Обычно там, где развит рынок, информация перемещается гораздо быстрее, и как правило, критический взгляд заостряется. Чем более развит дизайн, тем очевиднее его отличие от искусства. Это в России, где дизайна нет как такового, то есть вообще, где человек остается один на один со средой безо всяких интерфейсов, искусство порой путают с дизайном <...> В любом случае, существует рынок или нет, искусство всегда сохраняет определенную критичность, дистанцированность от рынка как машины с определенными правилами. Пытается ли оно войти с ним в конфронтацию, уже вопрос не искусства как такового, а включения в него других машин. Например, таковыми могут служить институциональная критика или независимые artist-run spaces. Факт их задействования внутри произведения или для его демонстрации не исключает произведение из рынка - думать так, значит подразумевать, будто в одном конкретном объекте содержится совершенно новый язык, никак не связанный с грамматикой капитала. На самом же деле, даже открыто политическое искусство это лишь отдельные фразы в хорошо понятном языке, знакомом и рынку.
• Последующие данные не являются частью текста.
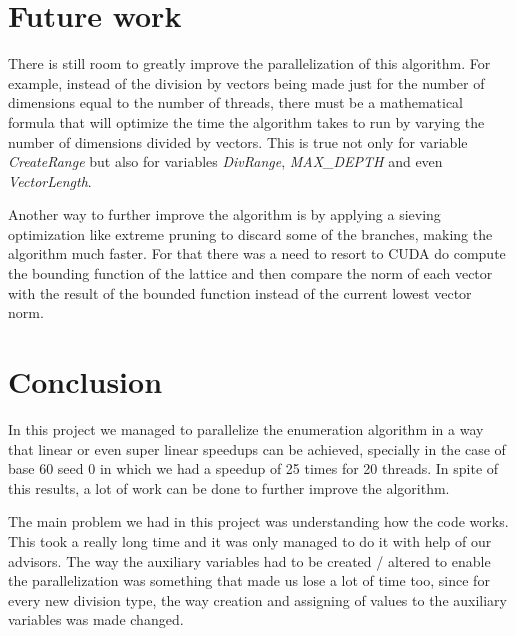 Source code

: \documentclass[conference]{IEEEtran}
\begin{document}
\section{Future work}
There is still room to greatly improve the parallelization of this algorithm. 
For example, instead of the division by vectors being made just for the number of dimensions equal to the number of threads, there must be a mathematical formula that will optimize the time the algorithm takes to run by varying the number of dimensions divided by vectors. This is true not only for variable \emph{CreateRange} but also for variables \emph{DivRange}, \emph{MAX\_DEPTH} and even \emph{VectorLength}.

Another way to further improve the algorithm is by applying a sieving optimization like extreme pruning to discard some of the branches, making the algorithm much faster. For that there was a need to resort to CUDA do compute the bounding function of the lattice and then compare the norm of each vector with the result of the bounded function instead of the current lowest vector norm.


\section{Conclusion}
In this project we managed to parallelize the enumeration algorithm in a way that linear or even super linear speedups can be achieved, specially in the case of base 60 seed 0 in which we had a speedup of 25 times for 20 threads.
In spite of this results, a lot of work can be done to further improve the algorithm.

The main problem we had in this project was understanding how the code works. This took a really long time and it was only managed to do it with help of our advisors. The way the auxiliary variables had to be created / altered to enable the parallelization was something that made us lose a lot of time too, since for every new division type, the way creation and assigning of values to the auxiliary variables was made changed.
\end{document}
Тут нет никакой проблемы, наоборот: именно в этих фразах искусство анализирует рыночные коды, вместо того, чтобы закрывать глаза или притворяться, будто рынок уже побежден в конкретной работе (за счет, например, ее непривлекательности).
<...> важно понять, о какой автономии идет речь. Порой этим термином обозначают некую независимость от любого контекста, замкнутое на себе высказывание. Я говорю о другом типе автономии, таком, где контекст, напротив, включен в сам текст произведения. Уместна вновь аналогия с языком: автономен он или нет? С одной стороны, на его формирование непосредственно влияют определенные типы властных отношений при его использовании. С другой, благодаря сохранению собственных грамматических законов, он делает возможным высказывания об этих самых отношениях и их анализ. Автономия, о которой идет речь, требуется искусству для того, чтобы иметь возможность говорить о мире, а не возвышаться над ним.
<...> призрачность наследует фланированию проклятых поэтов и dérive ситуационистов. Важно не путать призраков с фантомами, иллюзиями, которые производит общество зрелища (в образах потребления, идеологии, культуриндустрии). Призрак, откуда бы он ни возник (через экономическую маргинализацию, философский транс или художественную логику), это такой особый способ присутствия в дополненной повседневности символического, где мы все и находимся. Тут можно дать простор воображению и самому истолковать понятие: например, призрак может проникать сквозь стены системы (скажем, художник, исследующий вопросы, исключенные в других дискурсах), общаться с духами времени или истории. Призрачность свойственна идее как таковой, и возможно (если это возможно), быть призраком в современном мире тотальной коммуникации и вездесущего знания означает пребывание мысли в сфере идей - там, откуда видно устройство систем, регулирующих «плотное» бытие. Разумеется, это имеет свою цену - вспомним, что родственники фланера это старьевщик и нищий, да и его собственная участь незавидна.